Practice

Contest

Easy

# PREREQUISITES:

Strings, Set, Hashing, Sorting

# PROBLEM:

Given a set of N strings with exactly 1 string occurring twice, find this string.

# QUICK EXPLANATION:

Keep adding all the strings to a set and once you encounter a string which is already present in the set, that is the duplicate string.

# EXPLANATION:

Write two nested loops to iterate over all possible pairs and find the duplicate string.

Time Complexity: \mathcal{O}(N^2) per test case

Keep adding all the strings to a set and once you encounter a string which is already present in the set, that is the duplicate string.

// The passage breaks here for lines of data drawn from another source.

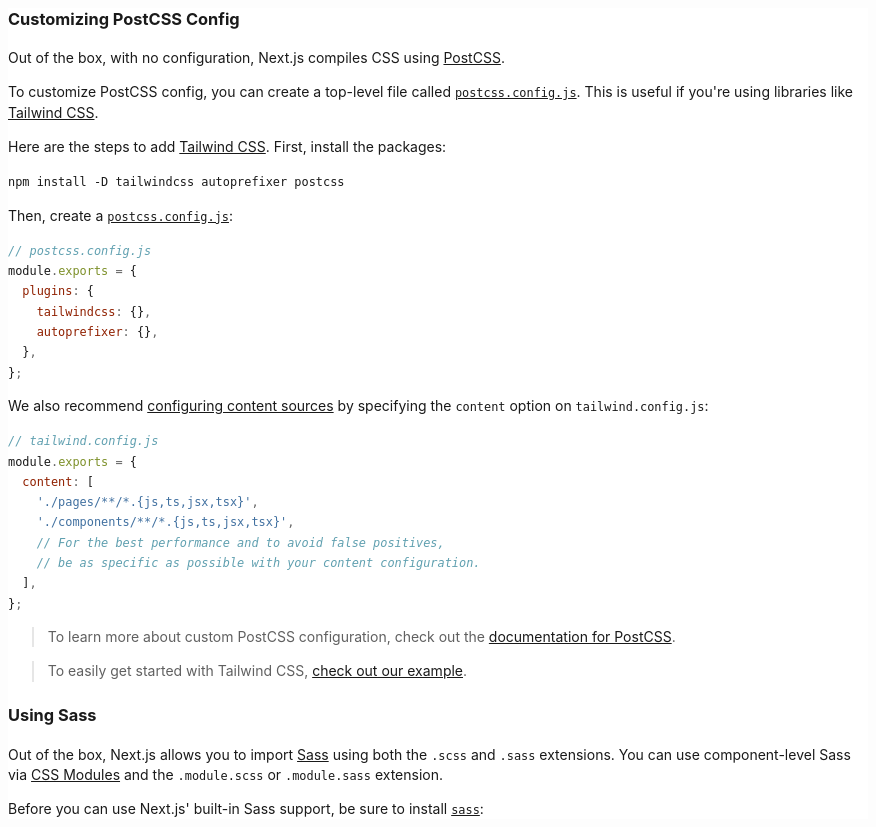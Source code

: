 ### Customizing PostCSS Config

Out of the box, with no configuration, Next.js compiles CSS using [PostCSS](https://postcss.org/).

To customize PostCSS config, you can create a top-level file called [`postcss.config.js`](/docs/advanced-features/customizing-postcss-config#customizing-plugins). This is useful if you're using libraries like [Tailwind CSS](https://tailwindcss.com/).

Here are the steps to add [Tailwind CSS](https://tailwindcss.com/). First, install the packages:

```shell
npm install -D tailwindcss autoprefixer postcss
```

Then, create a [`postcss.config.js`](/docs/advanced-features/customizing-postcss-config#customizing-plugins):

```js
// postcss.config.js
module.exports = {
  plugins: {
    tailwindcss: {},
    autoprefixer: {},
  },
};
```

We also recommend [configuring content sources](https://tailwindcss.com/docs/content-configuration) by specifying the `content` option on `tailwind.config.js`:

```js
// tailwind.config.js
module.exports = {
  content: [
    './pages/**/*.{js,ts,jsx,tsx}',
    './components/**/*.{js,ts,jsx,tsx}',
    // For the best performance and to avoid false positives,
    // be as specific as possible with your content configuration.
  ],
};
```

> To learn more about custom PostCSS configuration, check out the [documentation for PostCSS](/docs/advanced-features/customizing-postcss-config).

> To easily get started with Tailwind CSS, [check out our example](https://github.com/vercel/next.js/tree/canary/examples/with-tailwindcss).

### Using Sass

Out of the box, Next.js allows you to import [Sass](/docs/basic-features/built-in-css-support#sass-support) using both the `.scss` and `.sass` extensions. You can use component-level Sass via [CSS Modules](/docs/basic-features/built-in-css-support#adding-component-level-css) and the `.module.scss` or `.module.sass` extension.

Before you can use Next.js' built-in Sass support, be sure to install [`sass`](https://github.com/sass/sass):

Time Complexity: \mathcal{O}(N log N) per test case

Alternative Solution: Add the strings to a vector and sort it. Now, the duplicate strings will be adjacent in this sorted vector.

# SOLUTIONS:

#include <bits/stdc++.h>
using namespace std;

int main () {

int t;
cin >> t;

while (t--) {
int n;
cin >> n;

string name;
vector<string> names;
for (int i = 0; i < n; ++i) {
cin >> name;
names.push_back(name);
}

for (int i = 0; i < n; ++i) {
bool done = false;
for (int j = i + 1; j < n; ++j) {
if (names[i] == names[j]) {
cout << names[i] << endl;
done = true;
break;
}
}
if (done) {
break;
}
}
}
return 0;
}

Complete Solution
#include <bits/stdc++.h>
using namespace std;

int main () {
int t;
cin >> t;

while (t--) {
int n;
cin >> n;

string name;
set<string> product_names;
string duplicate;
for (int i = 0; i < n; ++i) {
cin >> name;
if (product_names.find(name) != product_names.end()) {
duplicate = name;
}
product_names.insert(name);
}

cout << duplicate << endl;
}
return 0;
}